#### How to complete this task:
Wherever the string "matching" appears in a line of the listing below, report that line.
┌──
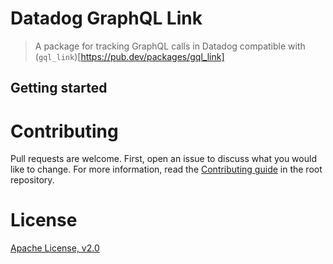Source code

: 
# Datadog GraphQL Link

> A package for tracking GraphQL calls in Datadog compatible with (`gql_link`)[https://pub.dev/packages/gql_link]

## Getting started

# Contributing

Pull requests are welcome. First, open an issue to discuss what you would like
to change. For more information, read the [Contributing
guide](../../CONTRIBUTING.md) in the root repository.

# License

[Apache License, v2.0](LICENSE)
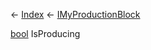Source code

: ← [Index](Api-Index) ← [IMyProductionBlock](Sandbox.ModAPI.Ingame.IMyProductionBlock)

[bool](System.Boolean) IsProducing
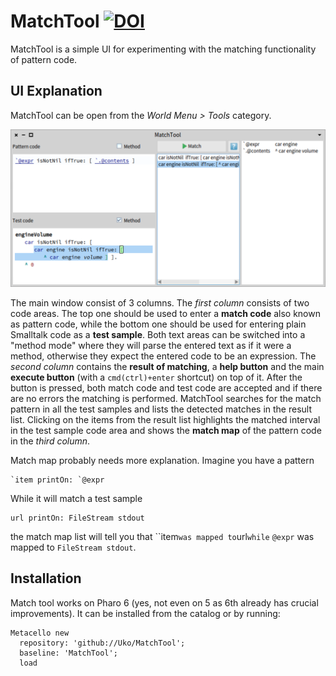 MatchTool [![DOI](https://zenodo.org/badge/64682277.svg)](https://zenodo.org/badge/latestdoi/64682277)
=========

MatchTool is a simple UI for experimenting with the matching functionality of pattern code.

UI Explanation
--------------

MatchTool can be open from the _World Menu > Tools_ category.

![demo image](graphics/demo.png)

The main window consist of 3 columns. The _first column_ consists of two code areas. The top one should be used to enter a **match code** also known as pattern code, while the bottom one should be used for entering plain Smalltalk code as a **test sample**. Both text areas can be switched into a "method mode" where they will parse the entered text as if it were a method, otherwise they expect the entered code to be an expression. The _second column_ contains the **result of matching**, a **help button** and the main **execute button** (with a `cmd(ctrl)+enter` shortcut) on top of it. After the button is pressed, both match code and test code are accepted and if there are no errors the matching is performed. MatchTool searches for the match pattern in all the test samples and lists the detected matches in the result list. Clicking on the items from the result list highlights the matched interval in the test sample code area and shows the **match map** of the pattern code in the _third column_.

Match map probably needs more explanation. Imagine you have a pattern

    `item printOn: `@expr

While it will match a test sample

    url printOn: FileStream stdout

the match map list will tell you that ``item` was mapped to `url` while ` `@expr` was mapped to `FileStream stdout`.

Installation
------------
Match tool works on Pharo 6 (yes, not even on 5 as 6th already has crucial improvements). It can be installed from the catalog or by running:

    Metacello new
      repository: 'github://Uko/MatchTool';
      baseline: 'MatchTool';
      load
└──
#### Task result:
MatchTool is a simple UI for experimenting with the matching functionality of pattern code.
The main window consist of 3 columns. The _first column_ consists of two code areas. The top one should be used to enter a **match code** also known as pattern code, while the bottom one should be used for entering plain Smalltalk code as a **test sample**. Both text areas can be switched into a "method mode" where they will parse the entered text as if it were a method, otherwise they expect the entered code to be an expression. The _second column_ contains the **result of matching**, a **help button** and the main **execute button** (with a `cmd(ctrl)+enter` shortcut) on top of it. After the button is pressed, both match code and test code are accepted and if there are no errors the matching is performed. MatchTool searches for the match pattern in all the test samples and lists the detected matches in the result list. Clicking on the items from the result list highlights the matched interval in the test sample code area and shows the **match map** of the pattern code in the _third column_.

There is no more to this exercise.